Remarkably prolific, Pablo Picasso worked in a broad range of styles and media over his long career, and his impact on the history of painting and sculpture throughout the twentieth century has been profound. In close collaboration with Georges Braque, Picasso developed cubism—probably the most significant formal innovation of the art.
Picasso began drawing and painting as a child in Spain and entered formal study when he was eleven years old. By 1899, he had left home to join the bohemian milieu in Barcelona. He made several trips to Paris, where he finally settled in 1904. As a young artist seeking to establish himself, Picasso produced his first important works during the 'Blue' and 'Rose' periods: melancholic and sentimental images of poverty and social alienation.
In Paris, Picasso quickly became the center of a circle of avant-garde painters and poets. From this point, his work underwent a continual process of stylistic change. Drawing on many unconventional sources, including ancient Iberian sculpture and African art, the artist entered a phase of primitivism, which culminated in the breakthrough painting Les Demoiselles d'Avignon of 1907 (Museum of Modern Art, New York). This was soon followed by cubism, a bold departure from the conventions of perspective that had long dominated pictorial space in Western art.
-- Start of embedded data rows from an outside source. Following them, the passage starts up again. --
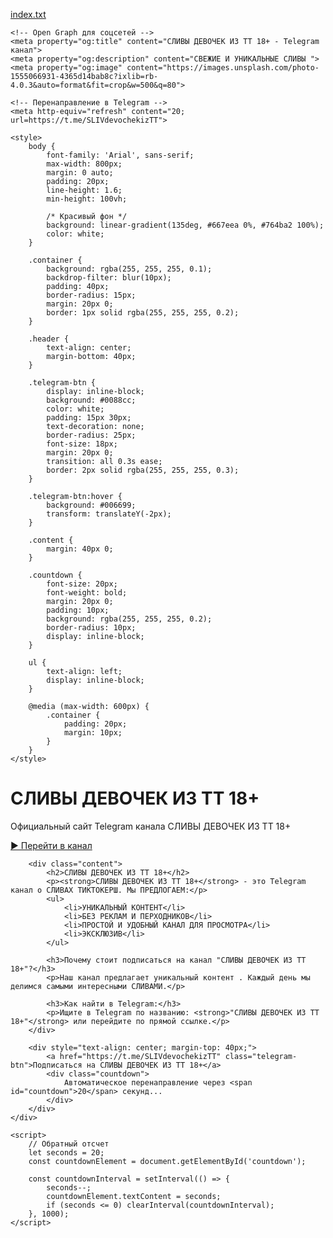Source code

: [index.txt](https://github.com/user-attachments/files/22914453/index.txt)
<!DOCTYPE html>
<html lang="ru">
<head>
    <meta charset="UTF-8">
    <meta name="viewport" content="width=device-width, initial-scale=1.0">
    <title>CЛИВЫ ДЕВОЧЕК ИЗ ТТ 18+| Telegram канал о СЛИВАХ ТИКТОКЕРШ</title>
    <meta name="description" content="Официальный сайт Telegram канала CЛИВЫ ДЕВОЧЕК ИЗ ТТ 18+. Свежие новости СЛИВЫ И МНОГОЕ ДРУГОЕ. Присоединяйтесь!">
    <meta name="keywords" content="CЛИВЫ ДЕВОЧЕК ИЗ ТТ 18+, telegram канал, ФОТО, ВИДЕО">
    
    <!-- Open Graph для соцсетей -->
    <meta property="og:title" content="CЛИВЫ ДЕВОЧЕК ИЗ ТТ 18+ - Telegram канал">
    <meta property="og:description" content="СВЕЖИЕ И УНИКАЛЬНЫЕ СЛИВЫ ">
    <meta property="og:image" content="https://images.unsplash.com/photo-1555066931-4365d14bab8c?ixlib=rb-4.0.3&auto=format&fit=crop&w=500&q=80">
    
    <!-- Перенаправление в Telegram -->
    <meta http-equiv="refresh" content="20; url=https://t.me/SLIVdevochekizTT">
    
    <style>
        body {
            font-family: 'Arial', sans-serif;
            max-width: 800px;
            margin: 0 auto;
            padding: 20px;
            line-height: 1.6;
            min-height: 100vh;
            
            /* Красивый фон */
            background: linear-gradient(135deg, #667eea 0%, #764ba2 100%);
            color: white;
        }
        
        .container {
            background: rgba(255, 255, 255, 0.1);
            backdrop-filter: blur(10px);
            padding: 40px;
            border-radius: 15px;
            margin: 20px 0;
            border: 1px solid rgba(255, 255, 255, 0.2);
        }
        
        .header {
            text-align: center;
            margin-bottom: 40px;
        }
        
        .telegram-btn {
            display: inline-block;
            background: #0088cc;
            color: white;
            padding: 15px 30px;
            text-decoration: none;
            border-radius: 25px;
            font-size: 18px;
            margin: 20px 0;
            transition: all 0.3s ease;
            border: 2px solid rgba(255, 255, 255, 0.3);
        }
        
        .telegram-btn:hover {
            background: #006699;
            transform: translateY(-2px);
        }
        
        .content {
            margin: 40px 0;
        }
        
        .countdown {
            font-size: 20px;
            font-weight: bold;
            margin: 20px 0;
            padding: 10px;
            background: rgba(255, 255, 255, 0.2);
            border-radius: 10px;
            display: inline-block;
        }
        
        ul {
            text-align: left;
            display: inline-block;
        }
        
        @media (max-width: 600px) {
            .container {
                padding: 20px;
                margin: 10px;
            }
        }
    </style>
</head>
<body>
    <div class="container">
        <div class="header">
            <h1>CЛИВЫ ДЕВОЧЕК ИЗ ТТ 18+</h1>
            <p>Официальный сайт Telegram канала CЛИВЫ ДЕВОЧЕК ИЗ ТТ 18+</p>
            <a href="https://t.me/SLIVdevochekizTT" class="telegram-btn">▶️ Перейти в канал</a>
        </div>

        <div class="content">
            <h2>CЛИВЫ ДЕВОЧЕК ИЗ ТТ 18+</h2>
            <p><strong>CЛИВЫ ДЕВОЧЕК ИЗ ТТ 18+</strong> - это Telegram канал о СЛИВАХ ТИКТОКЕРШ. Мы ПРЕДЛОГАЕМ:</p>
            <ul>
                <li>УНИКАЛЬНЫЙ КОНТЕНТ</li>
                <li>БЕЗ РЕКЛАМ И ПЕРХОДНИКОВ</li>
                <li>ПРОСТОЙ И УДОБНЫЙ КАНАЛ ДЛЯ ПРОСМОТРА</li>
                <li>ЭКСКЛЮЗИВ</li>
            </ul>
            
            <h3>Почему стоит подписаться на канал "CЛИВЫ ДЕВОЧЕК ИЗ ТТ 18+"?</h3>
            <p>Наш канал предлагает уникальный контент . Каждый день мы делимся самыми интересными СЛИВАМИ.</p>
            
            <h3>Как найти в Telegram:</h3>
            <p>Ищите в Telegram по названию: <strong>"CЛИВЫ ДЕВОЧЕК ИЗ ТТ 18+"</strong> или перейдите по прямой ссылке.</p>
        </div>

        <div style="text-align: center; margin-top: 40px;">
            <a href="https://t.me/SLIVdevochekizTT" class="telegram-btn">Подписаться на CЛИВЫ ДЕВОЧЕК ИЗ ТТ 18+</a>
            <div class="countdown">
                Автоматическое перенаправление через <span id="countdown">20</span> секунд...
            </div>
        </div>
    </div>

    <script>
        // Обратный отсчет
        let seconds = 20;
        const countdownElement = document.getElementById('countdown');
        
        const countdownInterval = setInterval(() => {
            seconds--;
            countdownElement.textContent = seconds;
            if (seconds <= 0) clearInterval(countdownInterval);
        }, 1000);
    </script>
</body>
</html>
During the late 1910s, Picasso developed a form of neoclassicism that corresponded to the conservative aesthetic climate in France between the two world wars. Ten years later, he experimented with surrealism, a movement he greatly influenced, bringing new extremes of violence and sexuality into his work. These elements were often represented by a highly personal adaptation of subjects from classical mythology.
After World War II Picasso's work entered a bold, new expressionist phase during which he produced series of pictures based on celebrated paintings by Diego Velázquez, Eugène Delacroix, and Edouard Manet. Picasso had long been an international celebrity, and in 1963, a museum of his work was established in Barcelona. Other museums were founded in Arles, Avignon, and, posthumously, Paris.